Dataset entries Block Start

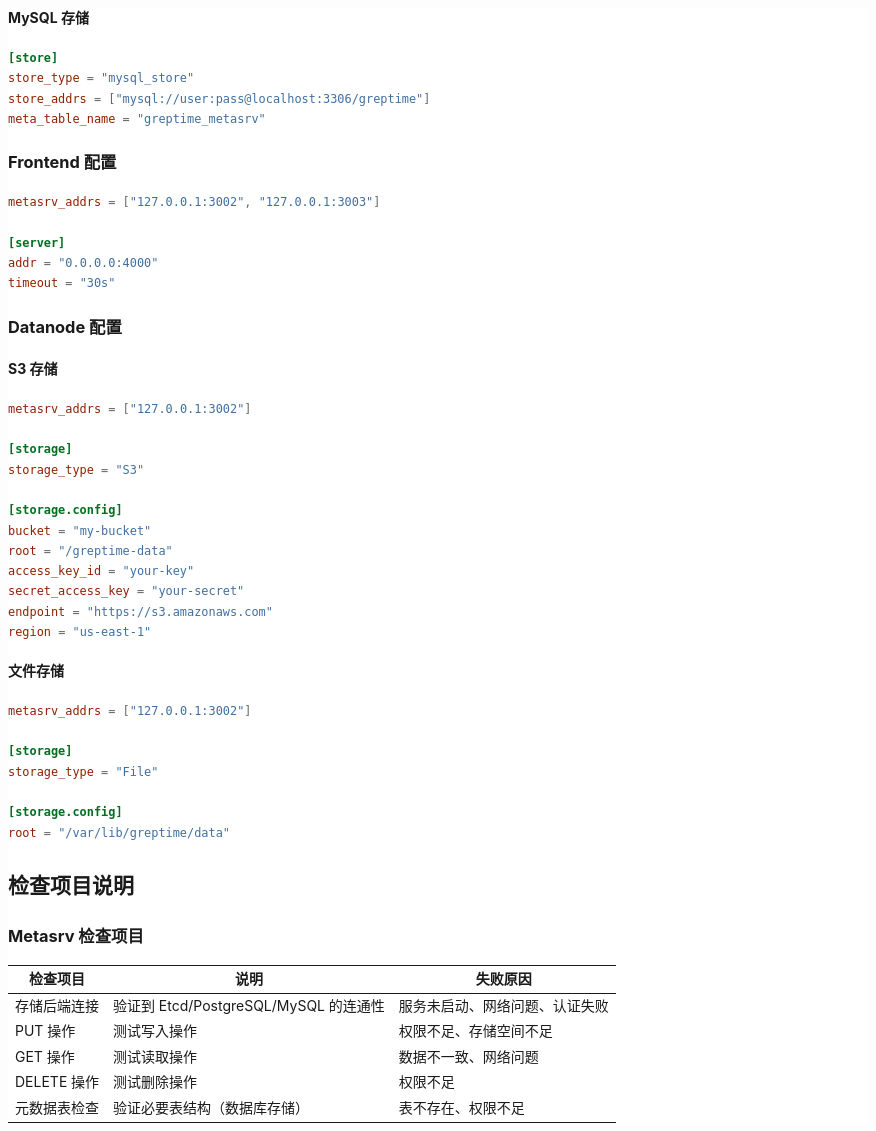 #### MySQL 存储
```toml
[store]
store_type = "mysql_store"
store_addrs = ["mysql://user:pass@localhost:3306/greptime"]
meta_table_name = "greptime_metasrv"
```

### Frontend 配置

```toml
metasrv_addrs = ["127.0.0.1:3002", "127.0.0.1:3003"]

[server]
addr = "0.0.0.0:4000"
timeout = "30s"
```

### Datanode 配置

#### S3 存储
```toml
metasrv_addrs = ["127.0.0.1:3002"]

[storage]
storage_type = "S3"

[storage.config]
bucket = "my-bucket"
root = "/greptime-data"
access_key_id = "your-key"
secret_access_key = "your-secret"
endpoint = "https://s3.amazonaws.com"
region = "us-east-1"
```

#### 文件存储
```toml
metasrv_addrs = ["127.0.0.1:3002"]

[storage]
storage_type = "File"

[storage.config]
root = "/var/lib/greptime/data"
```

## 检查项目说明

### Metasrv 检查项目

| 检查项目 | 说明 | 失败原因 |
|---------|------|---------|
| 存储后端连接 | 验证到 Etcd/PostgreSQL/MySQL 的连通性 | 服务未启动、网络问题、认证失败 |
| PUT 操作 | 测试写入操作 | 权限不足、存储空间不足 |
| GET 操作 | 测试读取操作 | 数据不一致、网络问题 |
| DELETE 操作 | 测试删除操作 | 权限不足 |
| 元数据表检查 | 验证必要表结构（数据库存储） | 表不存在、权限不足 |
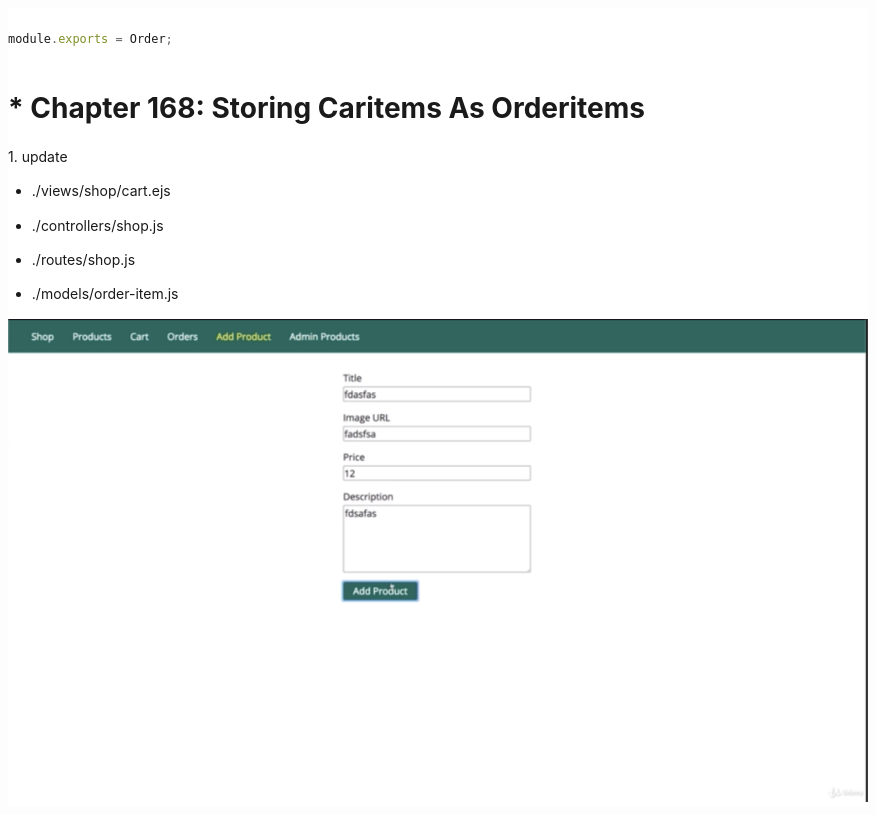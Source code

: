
 ```js

module.exports = Order;
```

\* Chapter 168: Storing Caritems As Orderitems
==============================================

1\. update

- ./views/shop/cart.ejs

- ./controllers/shop.js

- ./routes/shop.js

- ./models/order-item.js

![](images/168-storing-caritems-as-orderitems-1.png)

Dataset entries Block End

All entries above are to be set down word for word, and the pictures are to be left out.

 #### MySQL 存储
```toml
[store]
store_type = "mysql_store"
store_addrs = ["mysql://user:pass@localhost:3306/greptime"]
meta_table_name = "greptime_metasrv"
```

### Frontend 配置

```toml
metasrv_addrs = ["127.0.0.1:3002", "127.0.0.1:3003"]

[server]
addr = "0.0.0.0:4000"
timeout = "30s"
```

### Datanode 配置

#### S3 存储
```toml
metasrv_addrs = ["127.0.0.1:3002"]

[storage]
storage_type = "S3"

[storage.config]
bucket = "my-bucket"
root = "/greptime-data"
access_key_id = "your-key"
secret_access_key = "your-secret"
endpoint = "https://s3.amazonaws.com"
region = "us-east-1"
```

#### 文件存储
```toml
metasrv_addrs = ["127.0.0.1:3002"]

[storage]
storage_type = "File"

[storage.config]
root = "/var/lib/greptime/data"
```

## 检查项目说明

### Metasrv 检查项目

| 检查项目 | 说明 | 失败原因 |
|---------|------|---------|
| 存储后端连接 | 验证到 Etcd/PostgreSQL/MySQL 的连通性 | 服务未启动、网络问题、认证失败 |
| PUT 操作 | 测试写入操作 | 权限不足、存储空间不足 |
| GET 操作 | 测试读取操作 | 数据不一致、网络问题 |
| DELETE 操作 | 测试删除操作 | 权限不足 |
| 元数据表检查 | 验证必要表结构（数据库存储） | 表不存在、权限不足 |
Source code

:
 ```js

module.exports = Order;
```

\* Chapter 168: Storing Caritems As Orderitems
==============================================

1\. update

- ./views/shop/cart.ejs

- ./controllers/shop.js

- ./routes/shop.js

- ./models/order-item.js

![](images/168-storing-caritems-as-orderitems-1.png)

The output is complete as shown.